File Photo: Aerial photo taken on Sept. 4, 2018 shows a photovoltaic power plant in Loufan County, Taiyuan City, north China's Shanxi Province. In recent years, the county has vigorously developed and utilized solar energy by building photovoltaic power plants on barren mountains. (Xinhua/Cao Yang)
China's efforts to combat climate change have yielded fruitful results and its leadership will be vital in the future as countries join hands to tackle the urgent problem, government officials and industry leaders said on Wednesday.
"China's leadership has been truly outstanding. I want to repeat the gratitude people around the world feel for China," said Al Gore, former vice president of the United States, at the China Pavilion during the ongoing Global Climate Action Summit here.
He said it is high time that countries stepped up financing clean energy and phased out subsidies of fossil fuels as consequences of climate crisis such as increasing occurrence of major storms are beginning to awaken people all over the world.
"It is significant that China is also the global leader in financing renewable energy," he said.
According to Bloomberg New Energy Finance, China's investment in clean energy stood at 132.6 billion U.S. dollars in 2017, accounting for nearly 40 percent of the global total.
Meanwhile, Chinese companies accounted for around 60 percent of total annual solar cell manufacturing capacity globally last year, data from the International Energy Agency showed.
Nicholas Stern, chair of Grantham Research Institute on Climate Change and the Environment at London School of Economics and Political Science, said that China should be in the leading position to enhance actions on climate change.
Stern said infrastructure will double in the next 15 years, the world economy will double in about 20 to 25 years, and the population of the cities will double in the next 40 years. In the meantime, greenhouse gas emissions have to be cut by at least 30 percent in the next two decades.
"It couldn't be simpler in the sense that we have to find the new growth story," said Stern, and this is exactly where China's leadership should come in.
Stern showed the audience a graph of China's emission in the 21st century, which, with ups and downs, indicates a development path. "China is not only acting itself, it's carrying very powerful messages for development around the world," he said.
He added that through the "extremely important and positive" Belt and Road Initiative (BRI), China will be able to show roughly half of the world's population that achieving growth does not necessarily result in damage to the climate.
China Pavilion is a three-day affiliated event series during the 2018 Global Climate Action Summit that brings together government officials of China and the United States, businesses, and organizations to share their climate progress and to advance international cooperation.
The event is hosted by the Ministry of Ecology and Environment of China and the western U.S. state of California, with support from Energy Foundation.
China and the state of California have a longstanding, successful partnership on climate and clean energy. Keynote speakers at the event pointed out the importance for the two sides to enhance cooperation and lead global efforts.

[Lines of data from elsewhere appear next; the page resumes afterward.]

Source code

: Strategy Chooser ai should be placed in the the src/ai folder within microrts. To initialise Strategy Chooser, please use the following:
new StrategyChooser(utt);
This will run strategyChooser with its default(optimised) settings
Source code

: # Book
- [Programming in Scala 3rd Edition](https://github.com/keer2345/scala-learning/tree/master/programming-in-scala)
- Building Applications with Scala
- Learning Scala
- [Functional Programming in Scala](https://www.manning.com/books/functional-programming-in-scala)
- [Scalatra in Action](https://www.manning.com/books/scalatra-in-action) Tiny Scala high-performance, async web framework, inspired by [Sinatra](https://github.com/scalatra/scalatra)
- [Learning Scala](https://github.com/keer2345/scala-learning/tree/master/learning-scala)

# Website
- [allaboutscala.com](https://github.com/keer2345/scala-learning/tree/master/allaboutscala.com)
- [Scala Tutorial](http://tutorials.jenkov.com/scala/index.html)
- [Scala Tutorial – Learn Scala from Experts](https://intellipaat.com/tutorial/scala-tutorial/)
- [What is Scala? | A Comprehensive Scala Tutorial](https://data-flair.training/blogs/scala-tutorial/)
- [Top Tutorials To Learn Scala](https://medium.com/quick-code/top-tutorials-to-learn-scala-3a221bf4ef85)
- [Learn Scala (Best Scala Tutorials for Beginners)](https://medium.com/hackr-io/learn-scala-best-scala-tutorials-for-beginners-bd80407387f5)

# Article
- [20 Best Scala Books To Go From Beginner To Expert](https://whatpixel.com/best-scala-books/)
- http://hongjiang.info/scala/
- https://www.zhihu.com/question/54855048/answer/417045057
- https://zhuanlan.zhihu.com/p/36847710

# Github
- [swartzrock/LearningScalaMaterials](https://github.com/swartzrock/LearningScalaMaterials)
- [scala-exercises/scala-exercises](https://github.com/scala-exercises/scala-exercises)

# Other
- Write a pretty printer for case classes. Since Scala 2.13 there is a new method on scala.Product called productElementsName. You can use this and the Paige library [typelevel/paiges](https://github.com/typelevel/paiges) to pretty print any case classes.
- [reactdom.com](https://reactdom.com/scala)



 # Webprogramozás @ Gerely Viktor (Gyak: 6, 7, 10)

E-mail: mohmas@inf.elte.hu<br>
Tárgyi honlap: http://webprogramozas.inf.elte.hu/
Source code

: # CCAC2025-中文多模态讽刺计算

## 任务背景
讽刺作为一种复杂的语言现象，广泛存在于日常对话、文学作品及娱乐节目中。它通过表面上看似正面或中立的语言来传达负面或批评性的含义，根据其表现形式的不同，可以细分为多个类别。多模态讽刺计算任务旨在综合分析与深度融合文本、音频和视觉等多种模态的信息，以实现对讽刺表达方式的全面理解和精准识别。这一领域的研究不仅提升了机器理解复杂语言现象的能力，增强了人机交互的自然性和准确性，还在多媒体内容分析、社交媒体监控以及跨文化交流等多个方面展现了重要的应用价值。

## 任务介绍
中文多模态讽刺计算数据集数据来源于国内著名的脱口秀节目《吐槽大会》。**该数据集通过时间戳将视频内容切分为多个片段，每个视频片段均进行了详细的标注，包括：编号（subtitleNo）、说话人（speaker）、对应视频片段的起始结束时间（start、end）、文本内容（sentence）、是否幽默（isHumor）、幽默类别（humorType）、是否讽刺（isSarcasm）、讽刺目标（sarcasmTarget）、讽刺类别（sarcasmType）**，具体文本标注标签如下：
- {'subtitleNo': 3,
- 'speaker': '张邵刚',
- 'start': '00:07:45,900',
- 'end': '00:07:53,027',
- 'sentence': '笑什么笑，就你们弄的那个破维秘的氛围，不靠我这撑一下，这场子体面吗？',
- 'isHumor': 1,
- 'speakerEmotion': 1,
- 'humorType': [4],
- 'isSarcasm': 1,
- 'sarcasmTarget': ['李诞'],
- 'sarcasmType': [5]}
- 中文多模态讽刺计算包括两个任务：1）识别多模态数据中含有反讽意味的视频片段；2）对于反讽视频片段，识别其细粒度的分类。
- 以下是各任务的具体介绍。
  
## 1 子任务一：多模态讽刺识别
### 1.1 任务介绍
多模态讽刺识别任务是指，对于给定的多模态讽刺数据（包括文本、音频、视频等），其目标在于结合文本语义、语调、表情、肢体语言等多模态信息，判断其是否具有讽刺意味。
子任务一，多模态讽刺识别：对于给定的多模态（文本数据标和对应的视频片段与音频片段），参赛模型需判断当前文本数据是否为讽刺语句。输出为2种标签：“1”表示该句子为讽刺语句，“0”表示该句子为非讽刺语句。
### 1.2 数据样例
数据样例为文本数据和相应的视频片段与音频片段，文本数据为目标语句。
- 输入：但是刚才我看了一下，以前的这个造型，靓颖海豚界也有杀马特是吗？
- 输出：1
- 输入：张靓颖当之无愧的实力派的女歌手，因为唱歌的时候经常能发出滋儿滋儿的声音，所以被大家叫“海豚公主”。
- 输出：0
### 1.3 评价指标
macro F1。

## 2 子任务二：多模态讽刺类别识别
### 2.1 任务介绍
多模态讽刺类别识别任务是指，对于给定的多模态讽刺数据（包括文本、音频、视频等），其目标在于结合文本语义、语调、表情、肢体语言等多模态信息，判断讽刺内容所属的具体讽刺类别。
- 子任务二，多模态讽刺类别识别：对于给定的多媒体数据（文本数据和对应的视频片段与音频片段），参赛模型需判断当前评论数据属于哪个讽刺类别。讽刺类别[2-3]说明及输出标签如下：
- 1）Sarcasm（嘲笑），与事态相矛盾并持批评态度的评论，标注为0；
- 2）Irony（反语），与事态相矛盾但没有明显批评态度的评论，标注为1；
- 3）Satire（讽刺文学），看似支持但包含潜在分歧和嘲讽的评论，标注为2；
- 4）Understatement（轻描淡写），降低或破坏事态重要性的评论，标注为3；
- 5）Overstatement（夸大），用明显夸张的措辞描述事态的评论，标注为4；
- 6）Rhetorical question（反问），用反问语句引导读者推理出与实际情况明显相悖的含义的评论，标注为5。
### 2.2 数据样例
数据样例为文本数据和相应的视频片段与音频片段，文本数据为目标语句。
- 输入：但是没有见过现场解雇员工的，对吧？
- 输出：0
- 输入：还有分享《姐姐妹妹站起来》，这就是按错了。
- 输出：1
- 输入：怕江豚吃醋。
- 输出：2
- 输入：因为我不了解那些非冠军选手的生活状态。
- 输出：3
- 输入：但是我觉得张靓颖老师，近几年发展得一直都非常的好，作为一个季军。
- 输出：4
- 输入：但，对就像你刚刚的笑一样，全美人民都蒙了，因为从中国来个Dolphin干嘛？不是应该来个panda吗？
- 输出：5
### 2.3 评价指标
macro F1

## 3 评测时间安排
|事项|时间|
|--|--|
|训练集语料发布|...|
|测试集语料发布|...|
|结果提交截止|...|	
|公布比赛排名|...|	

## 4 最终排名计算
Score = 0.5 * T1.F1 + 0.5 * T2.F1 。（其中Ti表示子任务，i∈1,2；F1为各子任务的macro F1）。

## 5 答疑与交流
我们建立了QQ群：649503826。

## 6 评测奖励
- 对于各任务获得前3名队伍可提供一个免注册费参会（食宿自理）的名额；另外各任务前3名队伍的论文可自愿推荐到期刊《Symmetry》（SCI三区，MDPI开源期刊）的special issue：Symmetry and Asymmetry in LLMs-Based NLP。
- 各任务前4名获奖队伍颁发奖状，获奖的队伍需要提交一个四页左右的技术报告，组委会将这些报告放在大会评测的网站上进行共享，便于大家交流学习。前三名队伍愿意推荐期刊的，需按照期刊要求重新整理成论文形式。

California, whose economy ranks the fifth in the world, has set a goal to mandate carbon-free electricity by 2045 under legislation signed Monday by Governor Jerry Brown.

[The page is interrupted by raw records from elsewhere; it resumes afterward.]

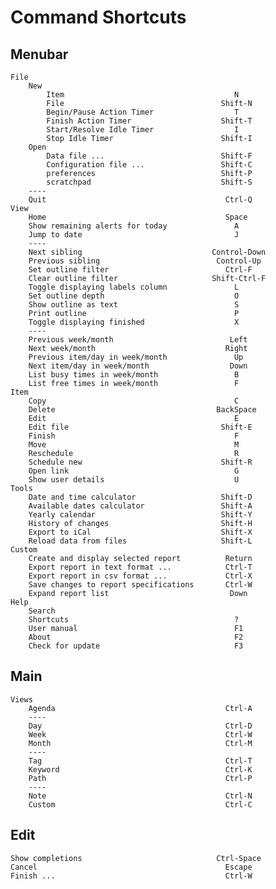 # Command Shortcuts

## Menubar                                                      

    File                                                     
        New                                                  
            Item                                      N      
            File                                   Shift-N   
            Begin/Pause Action Timer                  T      
            Finish Action Timer                    Shift-T   
            Start/Resolve Idle Timer                  I      
            Stop Idle Timer                        Shift-I   
        Open                                                 
            Data file ...                          Shift-F   
            Configuration file ...                 Shift-C   
            preferences                            Shift-P   
            scratchpad                             Shift-S   
        ----                                                 
        Quit                                        Ctrl-Q   
    View                                                     
        Home                                        Space    
        Show remaining alerts for today               A      
        Jump to date                                  J      
        ----                                                 
        Next sibling                             Control-Down
        Previous sibling                          Control-Up 
        Set outline filter                          Ctrl-F   
        Clear outline filter                     Shift-Ctrl-F
        Toggle displaying labels column               L      
        Set outline depth                             O      
        Show outline as text                          S      
        Print outline                                 P      
        Toggle displaying finished                    X      
        ----                                                 
        Previous week/month                          Left    
        Next week/month                             Right    
        Previous item/day in week/month               Up     
        Next item/day in week/month                  Down    
        List busy times in week/month                 B      
        List free times in week/month                 F      
    Item                                                     
        Copy                                          C      
        Delete                                    BackSpace  
        Edit                                          E      
        Edit file                                  Shift-E   
        Finish                                        F      
        Move                                          M      
        Reschedule                                    R      
        Schedule new                               Shift-R   
        Open link                                     G      
        Show user details                             U      
    Tools                                                    
        Date and time calculator                   Shift-D   
        Available dates calculator                 Shift-A   
        Yearly calendar                            Shift-Y   
        History of changes                         Shift-H   
        Export to iCal                             Shift-X   
        Reload data from files                     Shift-L   
    Custom                                                   
        Create and display selected report          Return   
        Export report in text format ...            Ctrl-T   
        Export report in csv format ...             Ctrl-X   
        Save changes to report specifications       Ctrl-W   
        Expand report list                           Down    
    Help                                                     
        Search                                               
        Shortcuts                                     ?      
        User manual                                   F1     
        About                                         F2     
        Check for update                              F3     

## Main                                                         

    Views                                                    
        Agenda                                      Ctrl-A   
        ----                                                 
        Day                                         Ctrl-D   
        Week                                        Ctrl-W   
        Month                                       Ctrl-M   
        ----                                                 
        Tag                                         Ctrl-T   
        Keyword                                     Ctrl-K   
        Path                                        Ctrl-P   
        ----                                                 
        Note                                        Ctrl-N   
        Custom                                      Ctrl-C   

## Edit                                                         

    Show completions                              Ctrl-Space 
    Cancel                                          Escape   
    Finish ...                                      Ctrl-W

In the meantime, the southern Chinese city of Shenzhen's experience of simultaneously achieving air quality and carbon emission goals was shared and praised during panel discussions.
A metropolis and major manufacturing hub developed from a fishing village 40 years ago, Shenzhen plans to peak the city's carbon emissions by 2022.
Eric Heitz, CEO and co-founder of Energy Foundation, said these stories about prosperous low carbon development will be the "main course" of the 21st century.
"It is just great to see this cooperation here today between California and China, and to watch innovations by each actor, and to see how these policies can move rapidly around the world," said Heitz.
About 4,500 delegates from city and regional governments, as well as industries and research institutions, attended the Global Climate Action Summit that opened on Wednesday.
The three-day gathering will be a launchpad for deeper worldwide commitments and accelerated action by countries that can put the globe on track to prevent dangerous climate change and realize the historic Paris Agreement.